半熱風式のディードリッヒ焙煎機。豆の表面を極度に焦がすことなく、じっくり焙煎できるのが特徴。

焙煎機の種類と特徴。

 次に、一般的に多くみられる焙煎機の種類について説明したい。もっとも一般的な焙煎機は、ドラム状(円筒形)の焙煎釡(加熱する場所)を回転させて熱を加えるシリンダータイプ。加熱方法は、大きく分けて「直火式」「半熱風式」「熱風式」の3種類がある。その違いは熱源(エネルギー源)の場所とコーヒーとの関わり方にある。

 直火式は、豆を入れる焙煎釡が穴の開いたパンチングメッシュになっていて、熱源はシリンダーの真下にある。
パンチングメッシュから直接流れ込む熱風、加熱された釡からの伝導熱、釡全体からの輻射熱によって豆に熱が伝わる。豆が直接火や煙に触れるので燻された風味も楽しめる。味のメリハリを出しやすい。

 熱風式は、熱源の位置が、焙煎釡の真下ではなく、切り離された場所に位置している。バーナーによる熱風をシリンダーに流し込み、豆に対流で熱を伝える。直火式や半熱風式に比べ伝導熱や輻射熱の影響は少なく、熱風の温度や風量の調整で焙煎をおこなう。クリアーですっきりとした味わいが特徴。

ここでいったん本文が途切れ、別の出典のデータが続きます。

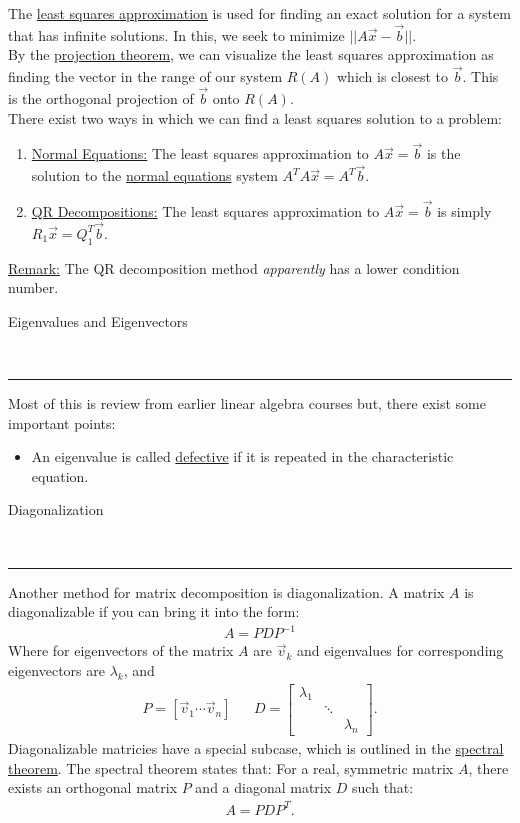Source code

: \documentclass{article}
\newcommand{\header}[1]{\begin{large}\noindent #1\end{large}\\\rule{\textwidth}{0.5pt}}
\newcommand{\gap}{\medskip\\}
\newcommand{\sheader}[1]{\underline{#1:}}
\begin{document}
The \underline{least squares approximation} is used for finding an exact solution 
for a system that has infinite solutions. In this, we seek to minimize $||A\vec{x} - \vec{b}||$.
\gap
By the \underline{projection theorem}, we can visualize the least squares approximation
as finding the vector in the range of our system $R(A)$ which is closest to $\vec{b}$.
This is the orthogonal projection of $\vec{b}$ onto $R(A)$.
\gap
There exist two ways in which we can find a least squares solution to a problem:
\begin{enumerate}
    \item \sheader{Normal Equations} The least squares approximation to $A\vec{x} = \vec{b}$
    is the solution to the \underline{normal equations} system $A^TA\vec{x} = A^T \vec{b}$.
    \item \sheader{QR Decompositions} The least squares approximation to $A\vec{x} = \vec{b}$
    is simply $R_1\vec{x} = Q_1^T\vec{b}$.
\end{enumerate}
\sheader{Remark} The QR decomposition method \textit{apparently} has a lower condition number.
\gap
\header{Eigenvalues and Eigenvectors}
Most of this is review from earlier linear algebra courses but, there exist some 
important points:
\begin{itemize}
    \item An eigenvalue is called \underline{defective} if it is repeated in 
    the characteristic equation.
\end{itemize}
\pagebreak
\header{Diagonalization}
Another method for matrix decomposition is diagonalization. A matrix $A$ is diagonalizable
if you can bring it into the form:
\begin{align*}
    A = PDP^{-1}
\end{align*}
Where for eigenvectors of the matrix $A$ are $\vec{v}_k$ and eigenvalues for corresponding
eigenvectors are $\lambda_k$, and
\begin{align*}
    P = [\vec{v}_1 \cdots \vec{v}_n] && D = \begin{bmatrix}
        \lambda_1 & & \\
         & \ddots & \\
        & & \lambda_n
    \end{bmatrix}.
\end{align*}
Diagonalizable matricies have a special subcase, which is outlined in the
\underline{spectral theorem}. The spectral theorem states that:
For a real, symmetric matrix $A$, there exists an orthogonal matrix $P$ and a 
diagonal matrix $D$ such that:
\begin{align*}
    A = PDP^T.
\end{align*}
\end{document}
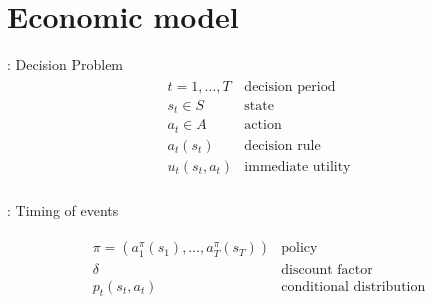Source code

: \section{Economic model}
\begin{frame}{\insertsection: Decision Problem}
\begin{align*}\begin{array}{ll}
t = 1, \hdots, T& \text{decision period} \\[0.5em]
s_t\in S & \text{state}  \\[0.5em]
a_t\in A & \text{action} \\[0.5em]
a_t(s_t) & \text{decision rule} \\[0.5em]
u_t(s_t, a_t) & \text{immediate utility}\\[0.5em]
\end{array}\end{align*}
\end{frame}
\begin{frame}{\insertsection: Timing of events}
\vspace{1.5cm}
\scalebox{0.9}{\hspace{-0.2cm}}
\end{frame}
\begin{frame}{\insertsection}
\begin{align*}\begin{array}{ll}
\pi = (a^\pi_1(s_1), \hdots, a^\pi_T(s_T)) & \text{policy}\\[0.5em]
\delta & \text{discount factor} \\[0.5em]
p_t(s_t, a_t) & \text{conditional distribution}
\end{array}\end{align*}
\end{frame}
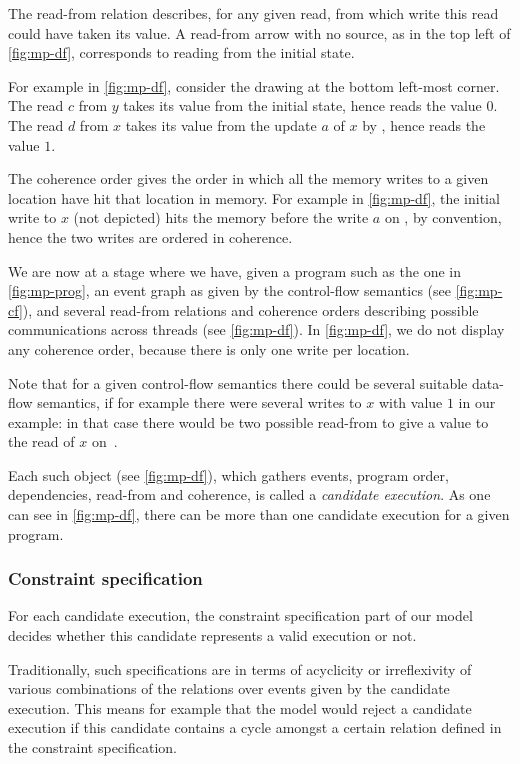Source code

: \documentclass[a4paper]{article}
\begin{document}
The read-from relation \rf{} describes, for any given read, from which write
this read could have taken its value. A read-from arrow with no source, as in
the top left of \myfig\ref{fig:mp-df}, corresponds to reading from the initial
state.

For example in \myfig\ref{fig:mp-df}, consider the drawing at the bottom
left-most corner. The read $c$ from $y$ takes its value from the initial state,
hence reads the value $0$. The read $d$ from $x$ takes its value from the
update $a$ of $x$ by , hence reads the value $1$.

The coherence order gives the order in which all the memory writes to a given
location have hit that location in memory. For example in
\myfig\ref{fig:mp-df}, the initial write to $x$ (not depicted) hits the memory
before the write $a$ on , by convention, hence the two writes are
ordered in coherence.

We are now at a stage where we have, given a program such as the one in
\myfig\ref{fig:mp-prog}, an event graph as given by the control-flow semantics
(see \myfig\ref{fig:mp-cf}), and several read-from relations and coherence
orders describing possible communications across threads (see
\myfig\ref{fig:mp-df}). In \myfig\ref{fig:mp-df}, we do not display any
coherence order, because there is only one write per location.

Note that for a given control-flow semantics there could be several suitable
data-flow semantics, if for example there were several writes to $x$ with value
$1$ in our example: in that case there would be two possible read-from to give
a value to the read of $x$ on~.

Each such object (see \myfig\ref{fig:mp-df}), which gathers events, program
order, dependencies, read-from and coherence, is called a \emph{candidate
execution}.  As one can see in \myfig\ref{fig:mp-df}, there can be more than
one candidate execution for a given program.

\subsubsection{Constraint specification} For each candidate execution, the
constraint specification part of our model decides whether this candidate
represents a valid execution or not.

Traditionally, such specifications are in terms of acyclicity or irreflexivity
of various combinations of the relations over events given by the candidate
execution. This means for example that the model would reject a candidate
execution if this candidate contains a cycle amongst a certain relation defined
in the constraint specification.
\end{document}
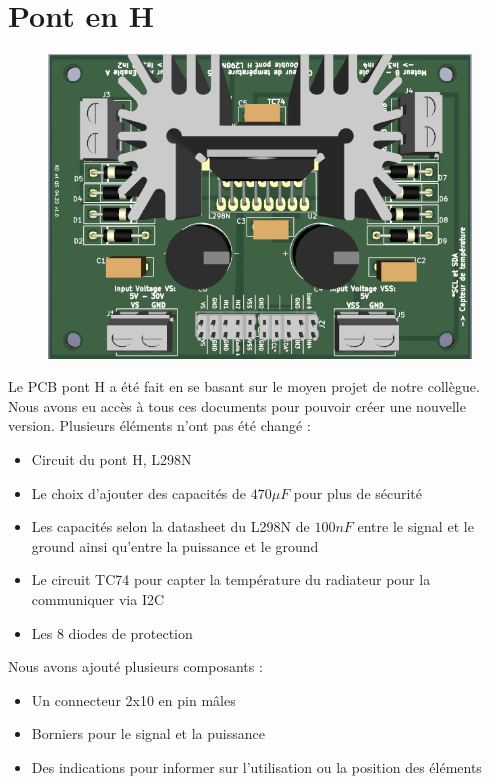 \documentclass[
	a4paper,									%
	11pt,										%
	twoside,									%
	openright,									%
	notitlepage,									%
	parskip=half,								%
]{scrreprt}										%
\begin{document}
\section{Pont en H}

\begin{figure}[!ht]
	\centering
	\includegraphics[scale=.7]{img/PontH.png}
	\label{PontH}
\end{figure}

Le PCB pont H a été fait en se basant sur le moyen projet de notre collègue. 
Nous avons eu accès à tous ces documents pour pouvoir créer une nouvelle version. Plusieurs éléments n'ont pas été 
changé : 

\begin{itemize}
	\item Circuit du pont H, L298N
	\item Le choix d'ajouter des capacités de $470\mu F$ pour plus de sécurité
	\item Les capacités selon la datasheet du L298N de $100nF$ entre le signal et le ground ainsi qu'entre la puissance et le ground
	\item Le circuit TC74 pour capter la température du radiateur pour la communiquer via I2C
	\item Les 8 diodes de protection
\end{itemize}

Nous avons ajouté plusieurs composants : 

\begin{itemize}
	\item Un connecteur 2x10 en pin mâles
	\item Borniers pour le signal et la puissance
	\item Des indications pour informer sur l'utilisation ou la position des éléments
\end{itemize}
\end{document}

 半熱風は、直火式の焙煎釡に穴が開いていないタイプ。熱源はシリンダーの真下にある。
釡に穴が開いていないため、熱風が直接流れ込むことはない。直下のバーナーで直接焙煎釡を加熱し、コーヒーに熱を伝えるという仕組み。加熱された釡からの伝導熱、釡全体からの輻射熱に加え、ダンパーの開閉で釡内部の温められた熱風を動かし、対流で熱を加える。半熱風では、直火式や熱風式よりも大きく影響する伝導熱をどのように利用するかを考える面白さがある。味にボリュームが出やすく、コクや甘味を楽しめる。引き出せる味わいのゾーンが一番広い焙煎機だ。

焙煎のレベル。

 生豆に熱が伝わると、徐々に青緑色⇒黄色⇒薄茶色⇒茶色⇒黒色へと色を深め、さらには 風味(香りと味)も変化する。この変化の度合いを、機械(色差計)で計測し、Ⅼ値という客観的な数値を用いて「焙煎度」を表現することができる。「ライトロースト」や、「フレンチロースト」など、商品パッケージなどで目にすることが多い8段階のロースト名は、L値よりも大きなくくりで焙煎のレベルを分けたものだ。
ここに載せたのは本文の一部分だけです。